**To do**:
A faithful copy of all the records is needed, with the pictures omitted.

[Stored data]
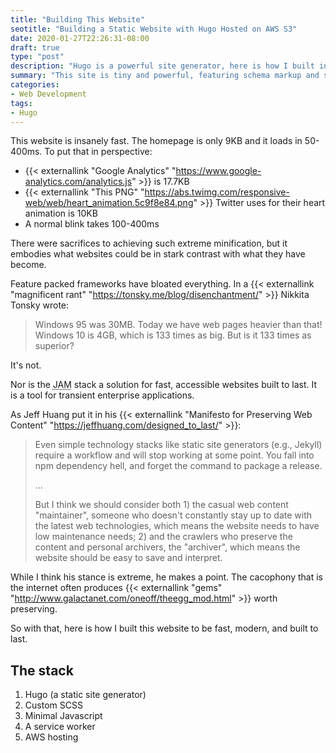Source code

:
 ```yaml
---
title: "Building This Website"
seotitle: "Building a Static Website with Hugo Hosted on AWS S3"
date: 2020-01-27T22:26:31-08:00
draft: true
type: "post"
description: "Hugo is a powerful site generator, here is how I built in schema markup, clean scss, and a service worker."
summary: "This site is tiny and powerful, featuring schema markup and service workers. Here is what I learned while building it."
categories:
- Web Development
tags:
- Hugo
---
```


This website is insanely fast. The homepage is only 9KB and it loads in 50-400ms. To put that in perspective:

* {{< externallink "Google Analytics" "https://www.google-analytics.com/analytics.js" >}} is 17.7KB
* {{< externallink "This PNG" "https://abs.twimg.com/responsive-web/web/heart_animation.5c9f8e84.png" >}} Twitter uses for their heart animation is 10KB
* A normal blink takes 100-400ms

There were sacrifices to achieving such extreme minification, but it embodies what websites could be in stark contrast with what they have become.

Feature packed frameworks have bloated everything. In a {{< externallink "magnificent rant" "https://tonsky.me/blog/disenchantment/" >}} Nikkita Tonsky wrote:

> Windows 95 was 30MB. Today we have web pages heavier than that! Windows 10 is 4GB, which is 133 times as big. But is it 133 times as superior?

It's not.

Nor is the <abbr title="Javascript APIs Markup">JAM</abbr> stack a solution for fast, accessible websites built to last. It is a tool for transient enterprise applications.

As Jeff Huang put it in his {{< externallink "Manifesto for Preserving Web Content" "https://jeffhuang.com/designed_to_last/" >}}:

> Even simple technology stacks like static site generators (e.g., Jekyll) require a workflow and will stop working at some point. You fall into npm dependency hell, and forget the command to package a release.
>
>...
>
>But I think we should consider both 1) the casual web content "maintainer", someone who doesn't constantly stay up to date with the latest web technologies, which means the website needs to have low maintenance needs; 2) and the crawlers who preserve the content and personal archivers, the "archiver", which means the website should be easy to save and interpret.

While I think his stance is extreme, he makes a point. The cacophony that is the internet often produces {{< externallink "gems" "http://www.galactanet.com/oneoff/theegg_mod.html" >}} worth preserving.

So with that, here is how I built this website to be fast, modern, and built to last.

## The stack

1. Hugo (a static site generator)
2. Custom SCSS
3. Minimal Javascript
4. A service worker
5. AWS hosting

**Reply**:
Source code

:
 ```yaml
---
title: "Building This Website"
seotitle: "Building a Static Website with Hugo Hosted on AWS S3"
date: 2020-01-27T22:26:31-08:00
draft: true
type: "post"
description: "Hugo is a powerful site generator, here is how I built in schema markup, clean scss, and a service worker."
summary: "This site is tiny and powerful, featuring schema markup and service workers. Here is what I learned while building it."
categories:
- Web Development
tags:
- Hugo
---
```


This website is insanely fast. The homepage is only 9KB and it loads in 50-400ms. To put that in perspective:

* {{< externallink "Google Analytics" "https://www.google-analytics.com/analytics.js" >}} is 17.7KB
* {{< externallink "This PNG" "https://abs.twimg.com/responsive-web/web/heart_animation.5c9f8e84.png" >}} Twitter uses for their heart animation is 10KB
* A normal blink takes 100-400ms

There were sacrifices to achieving such extreme minification, but it embodies what websites could be in stark contrast with what they have become.

Feature packed frameworks have bloated everything. In a {{< externallink "magnificent rant" "https://tonsky.me/blog/disenchantment/" >}} Nikkita Tonsky wrote:

> Windows 95 was 30MB. Today we have web pages heavier than that! Windows 10 is 4GB, which is 133 times as big. But is it 133 times as superior?

It's not.

Nor is the <abbr title="Javascript APIs Markup">JAM</abbr> stack a solution for fast, accessible websites built to last. It is a tool for transient enterprise applications.

As Jeff Huang put it in his {{< externallink "Manifesto for Preserving Web Content" "https://jeffhuang.com/designed_to_last/" >}}:

> Even simple technology stacks like static site generators (e.g., Jekyll) require a workflow and will stop working at some point. You fall into npm dependency hell, and forget the command to package a release.
>
>...
>
>But I think we should consider both 1) the casual web content "maintainer", someone who doesn't constantly stay up to date with the latest web technologies, which means the website needs to have low maintenance needs; 2) and the crawlers who preserve the content and personal archivers, the "archiver", which means the website should be easy to save and interpret.

While I think his stance is extreme, he makes a point. The cacophony that is the internet often produces {{< externallink "gems" "http://www.galactanet.com/oneoff/theegg_mod.html" >}} worth preserving.

So with that, here is how I built this website to be fast, modern, and built to last.

## The stack

1. Hugo (a static site generator)
2. Custom SCSS
3. Minimal Javascript
4. A service worker
5. AWS hosting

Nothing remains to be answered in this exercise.